Wishing to reference the changing concept of wilderness I began this project in the late 1970’s. My intent was to travel to those National Parks historically associated with wilderness and photograph what was experienced and seen. Feeling a kinship with the survey photographers from the late 1800’s I wanted to capture our slice of time.
These places, being far different from their past representations of wilderness, revealed to me aspects of our distance from the natural world. I was struck by how the sublime views of Watkins, Muybridge, Jackson, and others, had been transformed into a carefully laid out itinerary of crowded scenic stops and adventures. As a visitor I became aware that I was one of those very tourists traveling thousands of miles to see and capture on film the grand western view.

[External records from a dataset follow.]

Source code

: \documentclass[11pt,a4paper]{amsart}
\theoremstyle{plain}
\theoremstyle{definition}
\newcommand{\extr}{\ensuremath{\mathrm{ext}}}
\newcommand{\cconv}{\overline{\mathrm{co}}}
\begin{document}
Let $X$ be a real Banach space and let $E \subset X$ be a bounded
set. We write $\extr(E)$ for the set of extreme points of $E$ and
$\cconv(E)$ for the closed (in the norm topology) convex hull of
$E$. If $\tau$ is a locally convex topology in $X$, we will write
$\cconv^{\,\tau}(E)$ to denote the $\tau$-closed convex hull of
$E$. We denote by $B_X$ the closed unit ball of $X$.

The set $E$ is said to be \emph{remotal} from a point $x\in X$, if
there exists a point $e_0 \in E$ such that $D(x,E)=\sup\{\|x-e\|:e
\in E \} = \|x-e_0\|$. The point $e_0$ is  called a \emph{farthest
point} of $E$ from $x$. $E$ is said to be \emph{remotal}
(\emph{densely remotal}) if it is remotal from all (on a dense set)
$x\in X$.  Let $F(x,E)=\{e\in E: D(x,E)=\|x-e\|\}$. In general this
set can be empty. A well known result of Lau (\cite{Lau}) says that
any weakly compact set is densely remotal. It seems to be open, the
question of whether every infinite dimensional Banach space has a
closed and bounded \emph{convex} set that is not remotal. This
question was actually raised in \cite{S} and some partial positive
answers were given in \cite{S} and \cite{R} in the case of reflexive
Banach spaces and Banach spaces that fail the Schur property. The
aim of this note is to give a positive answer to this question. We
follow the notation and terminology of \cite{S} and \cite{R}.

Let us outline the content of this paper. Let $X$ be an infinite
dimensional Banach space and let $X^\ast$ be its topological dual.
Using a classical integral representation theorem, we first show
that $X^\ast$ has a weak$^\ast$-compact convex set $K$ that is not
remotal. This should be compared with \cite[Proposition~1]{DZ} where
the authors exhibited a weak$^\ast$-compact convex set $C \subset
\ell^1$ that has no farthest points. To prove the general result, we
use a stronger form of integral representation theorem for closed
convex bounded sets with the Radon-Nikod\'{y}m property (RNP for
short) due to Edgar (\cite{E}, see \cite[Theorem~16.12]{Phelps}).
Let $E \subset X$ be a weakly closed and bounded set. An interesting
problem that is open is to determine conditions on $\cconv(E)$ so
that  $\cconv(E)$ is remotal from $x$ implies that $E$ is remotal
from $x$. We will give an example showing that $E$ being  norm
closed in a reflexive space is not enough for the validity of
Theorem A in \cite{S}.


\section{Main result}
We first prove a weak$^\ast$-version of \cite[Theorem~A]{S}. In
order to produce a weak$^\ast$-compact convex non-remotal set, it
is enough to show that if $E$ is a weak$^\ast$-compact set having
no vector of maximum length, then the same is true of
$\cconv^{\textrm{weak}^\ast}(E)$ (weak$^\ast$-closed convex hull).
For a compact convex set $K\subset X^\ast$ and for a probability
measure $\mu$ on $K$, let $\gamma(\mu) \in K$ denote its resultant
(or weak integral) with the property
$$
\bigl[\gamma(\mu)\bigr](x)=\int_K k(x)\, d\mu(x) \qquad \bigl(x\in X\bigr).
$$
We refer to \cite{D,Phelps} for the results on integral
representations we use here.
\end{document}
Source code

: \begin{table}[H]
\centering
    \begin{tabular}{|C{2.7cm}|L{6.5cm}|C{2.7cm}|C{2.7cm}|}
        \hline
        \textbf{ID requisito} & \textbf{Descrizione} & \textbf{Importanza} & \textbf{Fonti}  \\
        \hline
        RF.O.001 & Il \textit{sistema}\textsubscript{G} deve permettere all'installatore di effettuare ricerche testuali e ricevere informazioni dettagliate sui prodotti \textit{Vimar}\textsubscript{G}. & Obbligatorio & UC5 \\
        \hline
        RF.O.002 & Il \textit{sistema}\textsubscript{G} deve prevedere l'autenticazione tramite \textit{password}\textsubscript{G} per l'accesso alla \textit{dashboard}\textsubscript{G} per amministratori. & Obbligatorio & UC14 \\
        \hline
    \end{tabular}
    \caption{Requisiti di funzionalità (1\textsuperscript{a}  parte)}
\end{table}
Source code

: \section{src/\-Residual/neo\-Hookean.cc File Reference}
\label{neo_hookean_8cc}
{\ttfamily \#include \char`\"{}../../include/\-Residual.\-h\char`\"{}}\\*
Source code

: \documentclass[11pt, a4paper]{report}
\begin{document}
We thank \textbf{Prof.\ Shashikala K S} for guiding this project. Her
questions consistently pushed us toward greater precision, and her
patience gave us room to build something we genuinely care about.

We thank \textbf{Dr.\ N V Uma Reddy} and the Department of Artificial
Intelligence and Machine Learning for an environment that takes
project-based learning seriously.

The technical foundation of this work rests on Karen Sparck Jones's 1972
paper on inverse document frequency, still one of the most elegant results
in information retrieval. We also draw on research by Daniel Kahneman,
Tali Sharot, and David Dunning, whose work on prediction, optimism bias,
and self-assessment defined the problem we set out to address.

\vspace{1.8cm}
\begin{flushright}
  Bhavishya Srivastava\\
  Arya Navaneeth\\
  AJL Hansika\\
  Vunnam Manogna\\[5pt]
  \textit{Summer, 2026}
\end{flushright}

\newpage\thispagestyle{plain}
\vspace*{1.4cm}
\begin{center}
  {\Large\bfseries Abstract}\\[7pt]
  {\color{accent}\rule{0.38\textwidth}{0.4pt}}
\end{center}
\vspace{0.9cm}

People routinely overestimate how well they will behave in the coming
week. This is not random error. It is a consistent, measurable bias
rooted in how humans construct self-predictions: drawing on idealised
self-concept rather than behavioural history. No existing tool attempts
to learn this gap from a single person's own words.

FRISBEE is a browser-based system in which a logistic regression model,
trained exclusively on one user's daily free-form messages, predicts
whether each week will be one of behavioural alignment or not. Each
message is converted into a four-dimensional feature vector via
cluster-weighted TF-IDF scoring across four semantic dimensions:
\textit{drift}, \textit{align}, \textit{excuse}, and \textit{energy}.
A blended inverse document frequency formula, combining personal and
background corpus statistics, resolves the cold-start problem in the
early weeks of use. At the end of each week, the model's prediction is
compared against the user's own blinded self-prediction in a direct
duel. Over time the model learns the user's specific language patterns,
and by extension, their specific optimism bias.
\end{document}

The playing out of this contradiction between tourism and wilderness as well as photography’s role in the formation of this odd union became principle aspects of this work.

Landscapes of Place and Time

This project originates from the desire to use photography as a means to capture and study change. All the photographs were taken within my suburban neighborhood north of Boston. After years of photographing areas in the West associated with wilderness, I felt that I should look at and discover places, closer to home.
While these landscapes are conceptually based, the spirit of the work is to acknowledge that within our world there are forces at work, rhythmic in nature, far more powerful than us.
The Middlesex Fells and Mahoney’s Garden Center each use the grid to combine photographs into one panoramic landscape of place and expanded time. Both projects began on the Vernal Equinox and ended at the Winter Solstice.
At a Neighbor’s Garden showcases a personal as well as a cultural interpretation of seasonal change.
A Sunset, Meadow Glen Mall references the seasonal setting of the sun that occurs at the end of our year. Once a month, from August to December near 5:00 pm, the changing quality of light was photographed at a local mall. I chose the Meadow Glen Mall for its façade and to include a suburban response to the loss of light.

The Mystic River Watershed

This is a work in progress with the intent to photograph my watershed from a number of different perspectives.